Fig. 2 is a road image acquired in the embodiment of the present invention.
FIG. 3 is a diagram of the Mask _ RCNN model architecture according to an embodiment of the present invention.
Fig. 4 shows the recognition result of the traffic sign image according to the embodiment of the invention.
FIG. 5 is Excel table information in an embodiment of the present invention.
Detailed Description
The invention is described in further detail below with reference to the figures and the embodiments.

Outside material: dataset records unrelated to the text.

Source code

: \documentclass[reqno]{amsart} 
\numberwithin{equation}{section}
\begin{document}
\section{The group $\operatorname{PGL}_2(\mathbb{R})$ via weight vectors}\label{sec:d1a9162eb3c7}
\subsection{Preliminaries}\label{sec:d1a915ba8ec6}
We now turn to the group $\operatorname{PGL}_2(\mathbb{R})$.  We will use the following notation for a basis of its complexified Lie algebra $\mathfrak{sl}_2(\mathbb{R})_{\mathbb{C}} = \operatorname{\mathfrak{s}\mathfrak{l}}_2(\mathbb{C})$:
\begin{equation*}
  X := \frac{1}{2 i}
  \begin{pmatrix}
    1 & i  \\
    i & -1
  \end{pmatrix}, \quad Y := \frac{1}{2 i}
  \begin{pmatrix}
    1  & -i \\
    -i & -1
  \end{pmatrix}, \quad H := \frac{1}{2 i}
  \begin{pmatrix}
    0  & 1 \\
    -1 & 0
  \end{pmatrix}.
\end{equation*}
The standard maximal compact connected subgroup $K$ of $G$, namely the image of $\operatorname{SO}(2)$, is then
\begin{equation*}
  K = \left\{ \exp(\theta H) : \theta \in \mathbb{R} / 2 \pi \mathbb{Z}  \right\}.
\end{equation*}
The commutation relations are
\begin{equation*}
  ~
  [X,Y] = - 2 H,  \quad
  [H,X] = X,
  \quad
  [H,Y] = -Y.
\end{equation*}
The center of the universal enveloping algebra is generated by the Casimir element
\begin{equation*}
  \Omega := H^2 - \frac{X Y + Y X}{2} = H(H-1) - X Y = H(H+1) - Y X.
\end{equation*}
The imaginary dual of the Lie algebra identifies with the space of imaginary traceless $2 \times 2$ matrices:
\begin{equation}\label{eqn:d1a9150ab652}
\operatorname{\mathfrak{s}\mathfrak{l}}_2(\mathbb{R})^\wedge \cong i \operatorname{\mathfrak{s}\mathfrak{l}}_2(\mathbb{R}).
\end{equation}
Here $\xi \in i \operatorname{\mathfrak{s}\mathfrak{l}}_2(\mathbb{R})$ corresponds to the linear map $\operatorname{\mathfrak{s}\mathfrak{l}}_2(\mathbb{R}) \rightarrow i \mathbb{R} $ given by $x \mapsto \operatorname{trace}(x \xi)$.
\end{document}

The invention provides an automatic identification and classification method for road traffic signs, which comprises the following steps as shown in figure 1:
step S1: and acquiring road images by adopting vehicle-mounted image acquisition equipment (vehicle-mounted camera). Fig. 2 shows a road image captured by a camera.
Step S2: and screening images with traffic signs from the acquired road images, labeling the images, and constructing a data set required by Mask _ RCNN model training. The method specifically comprises the following steps:
step S21: determining traffic sign categories
Traffic signs are roughly divided into seven categories, namely, bulletin signs, forbidden signs, warning signs, tourist areas signs, road signs, indicating signs and operation area signs according to a sign information acquisition table of a highway maintenance center in Fujian province. The actual acquisition road section has no tourism area mark and operation area mark. The road mileage stake can be used for correcting errors occurring in the mileage in the acquisition process, and has a special effect on road sign positioning, so in the embodiment, the mileage stake is used as a traffic sign for marking. In summary, in the embodiment, according to the mark information acquisition table of the highway maintenance center in the Fujian province, the traffic mark types of the roads are divided into six major types, namely, a notification mark, a prohibition mark, a warning mark, a direction mark, an indication mark and a milepost, by combining the acquired road images;
step S22, labeling the road image through L abelme labeling software
And selecting an image with a traffic sign from the acquired road images for labeling to obtain a labeled image. When selecting, a certain number of types should be considered, otherwise, a certain traffic sign class is few, and the generated weight cannot identify the type well. For convenience of subsequent processing, the traffic sign is marked by using an English name during marking, and the English names corresponding to the notice sign, the prohibition sign, the warning sign, the road-indicating sign, the indicating sign and the mileage stake are respectively notice, promotion, warning, guide, indication and milestone. If a plurality of marks of the same type appear in one road image, the serial numbers are added after the names in sequence. And decompressing the image data marked and storing the image data into a specified folder.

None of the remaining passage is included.